= EXERCISE REQUIREMENTS =
Transcribe the material from its first line onward, ending with the line that contains "Hayao Miyazaki fæddist" and adding nothing beyond it.

** Opening PROVIDED DATA block **

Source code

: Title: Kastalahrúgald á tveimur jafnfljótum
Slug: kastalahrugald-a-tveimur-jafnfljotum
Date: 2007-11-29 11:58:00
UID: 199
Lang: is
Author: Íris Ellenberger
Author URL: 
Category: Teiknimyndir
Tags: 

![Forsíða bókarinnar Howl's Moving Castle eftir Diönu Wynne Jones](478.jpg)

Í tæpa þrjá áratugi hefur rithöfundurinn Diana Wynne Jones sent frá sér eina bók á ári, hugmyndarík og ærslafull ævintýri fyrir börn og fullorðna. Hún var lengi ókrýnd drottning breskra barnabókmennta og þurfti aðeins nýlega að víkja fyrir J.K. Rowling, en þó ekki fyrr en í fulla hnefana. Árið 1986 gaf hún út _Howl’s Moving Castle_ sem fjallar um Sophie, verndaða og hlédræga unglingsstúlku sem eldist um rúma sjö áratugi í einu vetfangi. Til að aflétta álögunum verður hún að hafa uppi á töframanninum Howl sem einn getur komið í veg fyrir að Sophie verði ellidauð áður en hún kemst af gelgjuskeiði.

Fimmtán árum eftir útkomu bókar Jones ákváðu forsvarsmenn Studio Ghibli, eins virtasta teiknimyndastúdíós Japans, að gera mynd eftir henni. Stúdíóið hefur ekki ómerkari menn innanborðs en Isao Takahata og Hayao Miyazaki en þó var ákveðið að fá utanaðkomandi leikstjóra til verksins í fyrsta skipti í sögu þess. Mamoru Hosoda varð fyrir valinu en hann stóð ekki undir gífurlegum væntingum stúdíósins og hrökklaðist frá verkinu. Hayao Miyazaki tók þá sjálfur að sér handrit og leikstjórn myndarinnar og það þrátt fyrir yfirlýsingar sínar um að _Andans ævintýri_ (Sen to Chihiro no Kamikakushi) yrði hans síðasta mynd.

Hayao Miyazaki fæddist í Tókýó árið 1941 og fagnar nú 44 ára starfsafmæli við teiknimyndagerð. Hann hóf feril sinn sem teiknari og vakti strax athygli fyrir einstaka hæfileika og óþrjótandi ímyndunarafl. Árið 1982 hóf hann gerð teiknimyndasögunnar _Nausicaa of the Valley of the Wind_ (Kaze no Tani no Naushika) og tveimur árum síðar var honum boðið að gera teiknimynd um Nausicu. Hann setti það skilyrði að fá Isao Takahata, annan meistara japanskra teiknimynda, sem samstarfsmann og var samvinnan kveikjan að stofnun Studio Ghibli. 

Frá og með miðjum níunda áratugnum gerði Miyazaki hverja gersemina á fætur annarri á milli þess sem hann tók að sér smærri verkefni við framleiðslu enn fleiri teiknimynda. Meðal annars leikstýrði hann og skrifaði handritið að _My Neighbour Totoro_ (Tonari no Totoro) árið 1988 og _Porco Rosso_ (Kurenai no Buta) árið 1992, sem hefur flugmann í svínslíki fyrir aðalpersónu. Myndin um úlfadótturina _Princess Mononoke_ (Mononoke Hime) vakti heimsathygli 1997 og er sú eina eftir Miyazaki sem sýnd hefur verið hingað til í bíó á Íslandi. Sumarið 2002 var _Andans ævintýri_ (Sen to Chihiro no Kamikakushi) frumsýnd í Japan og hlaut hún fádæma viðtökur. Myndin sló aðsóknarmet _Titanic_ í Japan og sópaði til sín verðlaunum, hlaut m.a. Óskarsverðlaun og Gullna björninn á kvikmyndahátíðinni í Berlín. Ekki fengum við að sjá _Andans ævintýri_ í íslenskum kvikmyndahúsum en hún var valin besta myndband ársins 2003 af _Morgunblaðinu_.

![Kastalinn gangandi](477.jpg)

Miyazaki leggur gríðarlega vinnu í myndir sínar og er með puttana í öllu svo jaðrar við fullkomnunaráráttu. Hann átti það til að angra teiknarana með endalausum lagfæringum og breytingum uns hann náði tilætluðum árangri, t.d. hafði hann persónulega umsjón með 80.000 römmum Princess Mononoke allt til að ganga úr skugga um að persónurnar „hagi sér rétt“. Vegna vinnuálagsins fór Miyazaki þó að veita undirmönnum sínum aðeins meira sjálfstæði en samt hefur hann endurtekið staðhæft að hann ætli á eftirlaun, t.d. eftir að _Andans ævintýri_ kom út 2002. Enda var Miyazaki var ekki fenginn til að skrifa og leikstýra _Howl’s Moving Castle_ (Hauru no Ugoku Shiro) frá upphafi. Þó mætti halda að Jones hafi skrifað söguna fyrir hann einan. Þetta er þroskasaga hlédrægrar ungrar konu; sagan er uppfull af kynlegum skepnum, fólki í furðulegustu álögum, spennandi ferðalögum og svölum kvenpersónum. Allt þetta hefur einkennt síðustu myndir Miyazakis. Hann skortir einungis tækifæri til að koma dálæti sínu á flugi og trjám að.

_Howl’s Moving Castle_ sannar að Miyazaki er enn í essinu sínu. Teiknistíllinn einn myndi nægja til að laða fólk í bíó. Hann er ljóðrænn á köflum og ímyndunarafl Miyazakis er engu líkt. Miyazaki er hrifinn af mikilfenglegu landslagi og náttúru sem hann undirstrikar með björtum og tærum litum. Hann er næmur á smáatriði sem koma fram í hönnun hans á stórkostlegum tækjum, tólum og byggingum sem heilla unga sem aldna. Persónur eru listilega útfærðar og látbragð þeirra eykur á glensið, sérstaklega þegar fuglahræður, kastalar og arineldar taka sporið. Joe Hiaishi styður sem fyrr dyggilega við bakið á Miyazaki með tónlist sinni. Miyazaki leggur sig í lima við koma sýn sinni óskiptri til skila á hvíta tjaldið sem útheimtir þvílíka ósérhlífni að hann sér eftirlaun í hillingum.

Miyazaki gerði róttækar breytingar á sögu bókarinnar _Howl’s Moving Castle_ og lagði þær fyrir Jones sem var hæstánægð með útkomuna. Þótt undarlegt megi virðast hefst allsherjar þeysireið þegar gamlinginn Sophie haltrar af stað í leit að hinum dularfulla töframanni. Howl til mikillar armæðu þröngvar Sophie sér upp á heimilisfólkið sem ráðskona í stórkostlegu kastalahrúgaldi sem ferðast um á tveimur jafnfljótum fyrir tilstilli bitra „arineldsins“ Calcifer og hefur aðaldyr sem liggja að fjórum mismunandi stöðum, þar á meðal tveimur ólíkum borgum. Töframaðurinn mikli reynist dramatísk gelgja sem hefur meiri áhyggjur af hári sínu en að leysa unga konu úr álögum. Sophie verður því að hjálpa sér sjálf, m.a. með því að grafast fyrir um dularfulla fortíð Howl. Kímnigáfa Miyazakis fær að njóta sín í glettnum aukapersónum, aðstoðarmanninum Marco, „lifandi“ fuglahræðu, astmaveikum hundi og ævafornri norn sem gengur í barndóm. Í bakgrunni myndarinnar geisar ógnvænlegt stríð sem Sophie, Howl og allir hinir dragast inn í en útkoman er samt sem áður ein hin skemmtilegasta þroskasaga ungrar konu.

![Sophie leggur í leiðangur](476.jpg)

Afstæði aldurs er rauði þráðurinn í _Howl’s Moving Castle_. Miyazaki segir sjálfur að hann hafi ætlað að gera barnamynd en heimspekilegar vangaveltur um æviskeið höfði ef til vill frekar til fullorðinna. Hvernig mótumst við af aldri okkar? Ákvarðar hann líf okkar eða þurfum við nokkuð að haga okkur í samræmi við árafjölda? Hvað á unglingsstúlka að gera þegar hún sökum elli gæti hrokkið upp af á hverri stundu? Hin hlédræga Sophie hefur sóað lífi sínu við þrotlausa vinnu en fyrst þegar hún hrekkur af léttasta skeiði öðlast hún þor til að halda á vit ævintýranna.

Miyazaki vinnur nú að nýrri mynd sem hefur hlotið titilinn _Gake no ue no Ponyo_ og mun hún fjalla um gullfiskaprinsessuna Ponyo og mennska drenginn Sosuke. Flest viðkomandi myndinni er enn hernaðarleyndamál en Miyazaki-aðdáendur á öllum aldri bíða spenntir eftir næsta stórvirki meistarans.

** Closing PROVIDED DATA block **

= TASK SOLUTION =
Source code

: Title: Kastalahrúgald á tveimur jafnfljótum
Slug: kastalahrugald-a-tveimur-jafnfljotum
Date: 2007-11-29 11:58:00
UID: 199
Lang: is
Author: Íris Ellenberger
Author URL: 
Category: Teiknimyndir
Tags: 

![Forsíða bókarinnar Howl's Moving Castle eftir Diönu Wynne Jones](478.jpg)

Í tæpa þrjá áratugi hefur rithöfundurinn Diana Wynne Jones sent frá sér eina bók á ári, hugmyndarík og ærslafull ævintýri fyrir börn og fullorðna. Hún var lengi ókrýnd drottning breskra barnabókmennta og þurfti aðeins nýlega að víkja fyrir J.K. Rowling, en þó ekki fyrr en í fulla hnefana. Árið 1986 gaf hún út _Howl’s Moving Castle_ sem fjallar um Sophie, verndaða og hlédræga unglingsstúlku sem eldist um rúma sjö áratugi í einu vetfangi. Til að aflétta álögunum verður hún að hafa uppi á töframanninum Howl sem einn getur komið í veg fyrir að Sophie verði ellidauð áður en hún kemst af gelgjuskeiði.

Fimmtán árum eftir útkomu bókar Jones ákváðu forsvarsmenn Studio Ghibli, eins virtasta teiknimyndastúdíós Japans, að gera mynd eftir henni. Stúdíóið hefur ekki ómerkari menn innanborðs en Isao Takahata og Hayao Miyazaki en þó var ákveðið að fá utanaðkomandi leikstjóra til verksins í fyrsta skipti í sögu þess. Mamoru Hosoda varð fyrir valinu en hann stóð ekki undir gífurlegum væntingum stúdíósins og hrökklaðist frá verkinu. Hayao Miyazaki tók þá sjálfur að sér handrit og leikstjórn myndarinnar og það þrátt fyrir yfirlýsingar sínar um að _Andans ævintýri_ (Sen to Chihiro no Kamikakushi) yrði hans síðasta mynd.

Hayao Miyazaki fæddist í Tókýó árið 1941 og fagnar nú 44 ára starfsafmæli við teiknimyndagerð. Hann hóf feril sinn sem teiknari og vakti strax athygli fyrir einstaka hæfileika og óþrjótandi ímyndunarafl. Árið 1982 hóf hann gerð teiknimyndasögunnar _Nausicaa of the Valley of the Wind_ (Kaze no Tani no Naushika) og tveimur árum síðar var honum boðið að gera teiknimynd um Nausicu. Hann setti það skilyrði að fá Isao Takahata, annan meistara japanskra teiknimynda, sem samstarfsmann og var samvinnan kveikjan að stofnun Studio Ghibli. 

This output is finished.